TASK
All lines from the one with "2-Poblacion de base" through the last are to be given again exactly as they stand in the data below, and only those.

STUDY MATERIAL
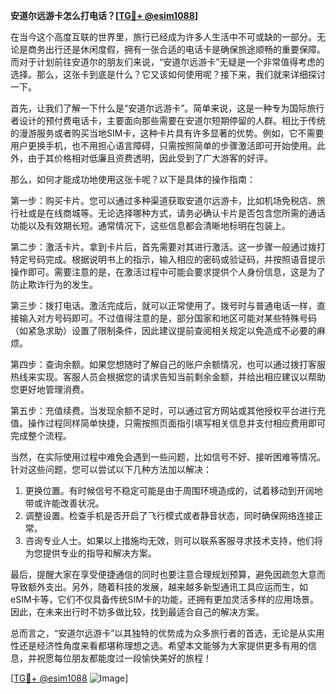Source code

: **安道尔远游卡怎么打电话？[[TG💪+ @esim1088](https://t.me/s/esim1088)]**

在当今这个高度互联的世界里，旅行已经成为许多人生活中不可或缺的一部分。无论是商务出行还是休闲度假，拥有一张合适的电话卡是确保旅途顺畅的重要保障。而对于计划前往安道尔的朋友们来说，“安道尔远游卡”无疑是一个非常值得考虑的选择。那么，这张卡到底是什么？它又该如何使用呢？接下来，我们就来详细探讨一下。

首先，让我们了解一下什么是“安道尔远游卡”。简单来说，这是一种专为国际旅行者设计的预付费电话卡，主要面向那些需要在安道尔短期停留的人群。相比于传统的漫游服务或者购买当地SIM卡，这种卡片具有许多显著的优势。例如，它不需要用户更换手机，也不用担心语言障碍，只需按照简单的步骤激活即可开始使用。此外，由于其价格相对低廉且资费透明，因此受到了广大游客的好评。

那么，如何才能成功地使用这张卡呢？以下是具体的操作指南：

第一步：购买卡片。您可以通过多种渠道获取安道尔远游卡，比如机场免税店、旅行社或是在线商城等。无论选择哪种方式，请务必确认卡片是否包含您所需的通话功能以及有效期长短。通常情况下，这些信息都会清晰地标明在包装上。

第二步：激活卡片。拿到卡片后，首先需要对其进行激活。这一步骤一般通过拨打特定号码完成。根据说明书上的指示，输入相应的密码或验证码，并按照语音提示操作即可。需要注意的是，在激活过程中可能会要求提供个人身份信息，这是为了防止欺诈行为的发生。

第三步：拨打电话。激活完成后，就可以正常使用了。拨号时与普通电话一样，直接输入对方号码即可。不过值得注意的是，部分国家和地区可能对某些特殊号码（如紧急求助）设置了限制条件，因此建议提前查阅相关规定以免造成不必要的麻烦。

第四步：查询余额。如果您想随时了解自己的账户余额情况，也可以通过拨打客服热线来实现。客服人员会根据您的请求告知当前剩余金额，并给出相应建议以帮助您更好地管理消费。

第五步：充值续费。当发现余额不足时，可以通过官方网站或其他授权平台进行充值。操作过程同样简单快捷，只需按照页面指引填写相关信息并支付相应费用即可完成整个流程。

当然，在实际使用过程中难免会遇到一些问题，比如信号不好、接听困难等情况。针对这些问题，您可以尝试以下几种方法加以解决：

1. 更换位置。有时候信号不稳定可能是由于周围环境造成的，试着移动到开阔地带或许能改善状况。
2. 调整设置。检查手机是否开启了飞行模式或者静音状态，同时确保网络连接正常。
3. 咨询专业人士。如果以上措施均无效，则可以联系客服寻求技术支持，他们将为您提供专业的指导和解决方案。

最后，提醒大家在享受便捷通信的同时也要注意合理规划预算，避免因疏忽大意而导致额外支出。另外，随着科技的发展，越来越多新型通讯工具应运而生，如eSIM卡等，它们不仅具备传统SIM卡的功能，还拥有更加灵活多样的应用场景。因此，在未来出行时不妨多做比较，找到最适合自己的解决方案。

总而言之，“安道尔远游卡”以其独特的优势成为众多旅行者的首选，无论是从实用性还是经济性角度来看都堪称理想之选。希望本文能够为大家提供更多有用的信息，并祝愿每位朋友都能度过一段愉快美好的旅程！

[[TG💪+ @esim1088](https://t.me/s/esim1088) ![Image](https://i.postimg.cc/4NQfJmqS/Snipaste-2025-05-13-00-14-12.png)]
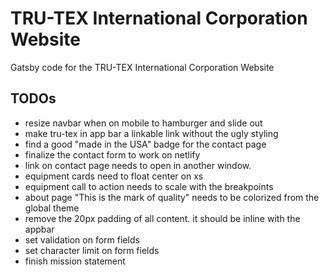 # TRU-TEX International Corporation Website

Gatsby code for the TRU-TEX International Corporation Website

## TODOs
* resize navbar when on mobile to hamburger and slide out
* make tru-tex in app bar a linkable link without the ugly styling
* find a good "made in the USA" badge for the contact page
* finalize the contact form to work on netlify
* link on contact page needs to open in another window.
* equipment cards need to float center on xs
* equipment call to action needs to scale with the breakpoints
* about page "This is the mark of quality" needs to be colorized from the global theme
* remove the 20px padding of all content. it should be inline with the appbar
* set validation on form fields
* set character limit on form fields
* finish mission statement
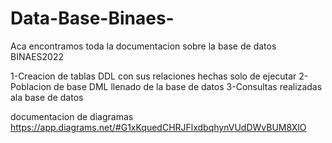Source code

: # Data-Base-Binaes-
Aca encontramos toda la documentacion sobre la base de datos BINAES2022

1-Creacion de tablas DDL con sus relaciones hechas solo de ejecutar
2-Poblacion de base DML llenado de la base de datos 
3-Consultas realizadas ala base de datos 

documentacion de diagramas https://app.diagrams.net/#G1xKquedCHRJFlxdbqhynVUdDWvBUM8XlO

EXPECTED ANSWER
2-Poblacion de base DML llenado de la base de datos 
3-Consultas realizadas ala base de datos 

documentacion de diagramas https://app.diagrams.net/#G1xKquedCHRJFlxdbqhynVUdDWvBUM8XlO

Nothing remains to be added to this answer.